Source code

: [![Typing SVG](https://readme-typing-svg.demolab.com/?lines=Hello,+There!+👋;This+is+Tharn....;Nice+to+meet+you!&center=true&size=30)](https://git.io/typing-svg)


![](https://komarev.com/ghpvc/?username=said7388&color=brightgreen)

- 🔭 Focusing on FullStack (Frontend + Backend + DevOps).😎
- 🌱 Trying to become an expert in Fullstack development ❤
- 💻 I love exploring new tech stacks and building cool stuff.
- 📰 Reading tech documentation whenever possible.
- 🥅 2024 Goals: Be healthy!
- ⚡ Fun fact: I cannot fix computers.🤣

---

...

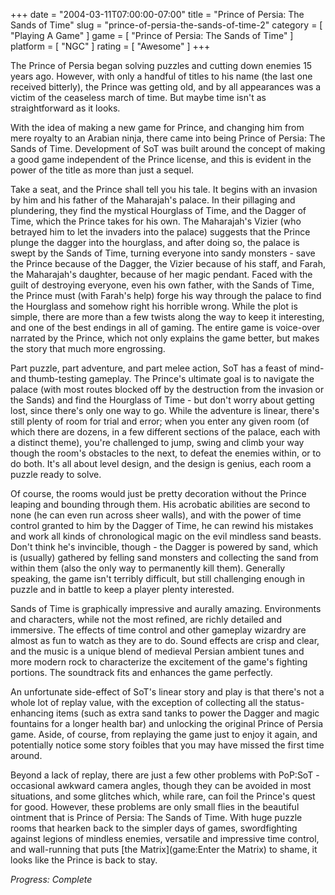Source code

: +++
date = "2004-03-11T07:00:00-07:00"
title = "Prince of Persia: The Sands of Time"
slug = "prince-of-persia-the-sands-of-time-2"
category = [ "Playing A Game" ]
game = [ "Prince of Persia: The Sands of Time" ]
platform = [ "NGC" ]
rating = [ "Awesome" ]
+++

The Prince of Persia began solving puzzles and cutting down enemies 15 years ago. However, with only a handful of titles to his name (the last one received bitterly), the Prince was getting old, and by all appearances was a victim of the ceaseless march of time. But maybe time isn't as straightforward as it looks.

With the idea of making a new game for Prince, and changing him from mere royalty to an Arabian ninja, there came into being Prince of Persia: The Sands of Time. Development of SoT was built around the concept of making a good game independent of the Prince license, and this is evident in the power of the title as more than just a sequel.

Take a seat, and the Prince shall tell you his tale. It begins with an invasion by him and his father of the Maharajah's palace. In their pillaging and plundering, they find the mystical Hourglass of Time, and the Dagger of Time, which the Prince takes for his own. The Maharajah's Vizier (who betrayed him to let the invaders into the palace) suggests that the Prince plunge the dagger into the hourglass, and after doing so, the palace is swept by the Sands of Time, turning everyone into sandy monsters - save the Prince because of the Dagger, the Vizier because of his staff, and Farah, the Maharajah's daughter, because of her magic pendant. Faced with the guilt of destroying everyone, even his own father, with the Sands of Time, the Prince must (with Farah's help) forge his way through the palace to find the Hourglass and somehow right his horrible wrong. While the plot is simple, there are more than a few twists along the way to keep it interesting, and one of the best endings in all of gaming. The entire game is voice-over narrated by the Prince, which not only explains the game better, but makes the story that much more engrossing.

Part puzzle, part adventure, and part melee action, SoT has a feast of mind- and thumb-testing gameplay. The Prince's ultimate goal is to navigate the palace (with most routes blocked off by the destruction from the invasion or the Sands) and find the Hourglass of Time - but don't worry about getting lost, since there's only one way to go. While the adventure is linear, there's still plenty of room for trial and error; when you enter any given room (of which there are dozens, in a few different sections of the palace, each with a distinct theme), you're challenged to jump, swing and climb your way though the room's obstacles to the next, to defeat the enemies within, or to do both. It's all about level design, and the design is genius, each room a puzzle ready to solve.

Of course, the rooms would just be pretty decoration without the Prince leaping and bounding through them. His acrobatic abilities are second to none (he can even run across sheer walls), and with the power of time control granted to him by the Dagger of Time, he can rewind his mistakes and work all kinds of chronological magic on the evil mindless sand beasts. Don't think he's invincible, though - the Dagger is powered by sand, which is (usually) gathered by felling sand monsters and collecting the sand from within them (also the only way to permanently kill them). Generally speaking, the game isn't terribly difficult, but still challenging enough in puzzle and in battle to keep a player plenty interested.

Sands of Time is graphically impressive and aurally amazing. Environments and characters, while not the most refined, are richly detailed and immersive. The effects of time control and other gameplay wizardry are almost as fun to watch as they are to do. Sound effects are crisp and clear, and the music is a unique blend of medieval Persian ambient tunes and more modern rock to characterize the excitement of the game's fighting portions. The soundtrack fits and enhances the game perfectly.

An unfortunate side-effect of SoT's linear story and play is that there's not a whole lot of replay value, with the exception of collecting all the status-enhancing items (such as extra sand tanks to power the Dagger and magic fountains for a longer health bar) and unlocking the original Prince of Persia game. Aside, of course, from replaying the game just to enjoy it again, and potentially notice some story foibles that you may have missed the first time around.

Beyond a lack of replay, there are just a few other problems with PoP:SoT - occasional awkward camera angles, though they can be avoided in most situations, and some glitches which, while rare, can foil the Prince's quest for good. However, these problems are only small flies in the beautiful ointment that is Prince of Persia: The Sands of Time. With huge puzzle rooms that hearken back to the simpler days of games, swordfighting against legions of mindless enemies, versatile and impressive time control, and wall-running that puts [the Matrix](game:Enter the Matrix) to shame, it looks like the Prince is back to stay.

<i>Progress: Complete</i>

→ **EXERCISE BRIEF**: If a line in the records above contains the string "https", copy that line out.

→ **SOLUTION TO THE PROBLEM**:
: [![Typing SVG](https://readme-typing-svg.demolab.com/?lines=Hello,+There!+👋;This+is+Tharn....;Nice+to+meet+you!&center=true&size=30)](https://git.io/typing-svg)
![](https://komarev.com/ghpvc/?username=said7388&color=brightgreen)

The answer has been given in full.